[Items listed in a dataset]
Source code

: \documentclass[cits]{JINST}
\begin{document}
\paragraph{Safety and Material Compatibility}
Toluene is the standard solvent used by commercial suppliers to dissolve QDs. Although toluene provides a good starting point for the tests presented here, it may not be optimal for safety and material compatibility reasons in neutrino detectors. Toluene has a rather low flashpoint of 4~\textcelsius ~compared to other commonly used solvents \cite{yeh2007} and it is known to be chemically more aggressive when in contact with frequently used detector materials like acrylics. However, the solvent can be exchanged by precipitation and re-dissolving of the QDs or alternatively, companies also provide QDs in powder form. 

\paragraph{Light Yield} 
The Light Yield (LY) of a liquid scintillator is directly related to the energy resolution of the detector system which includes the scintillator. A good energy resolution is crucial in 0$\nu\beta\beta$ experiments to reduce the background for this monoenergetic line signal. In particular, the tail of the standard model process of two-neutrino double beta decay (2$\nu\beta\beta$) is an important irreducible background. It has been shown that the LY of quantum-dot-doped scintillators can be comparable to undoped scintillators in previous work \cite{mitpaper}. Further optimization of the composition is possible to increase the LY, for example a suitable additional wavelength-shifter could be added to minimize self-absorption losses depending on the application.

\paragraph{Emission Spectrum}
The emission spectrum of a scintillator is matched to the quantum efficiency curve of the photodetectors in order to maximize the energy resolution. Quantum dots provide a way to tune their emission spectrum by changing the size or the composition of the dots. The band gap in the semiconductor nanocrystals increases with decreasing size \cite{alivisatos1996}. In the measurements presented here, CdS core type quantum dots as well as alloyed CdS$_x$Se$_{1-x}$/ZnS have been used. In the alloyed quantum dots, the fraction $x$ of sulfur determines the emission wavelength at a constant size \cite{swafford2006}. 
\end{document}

§ Instructions to follow:
Every line of the data above that includes "Yield" should be listed.

§ Result of this task:
\paragraph{Light Yield} 
The Light Yield (LY) of a liquid scintillator is directly related to the energy resolution of the detector system which includes the scintillator. A good energy resolution is crucial in 0$\nu\beta\beta$ experiments to reduce the background for this monoenergetic line signal. In particular, the tail of the standard model process of two-neutrino double beta decay (2$\nu\beta\beta$) is an important irreducible background. It has been shown that the LY of quantum-dot-doped scintillators can be comparable to undoped scintillators in previous work \cite{mitpaper}. Further optimization of the composition is possible to increase the LY, for example a suitable additional wavelength-shifter could be added to minimize self-absorption losses depending on the application.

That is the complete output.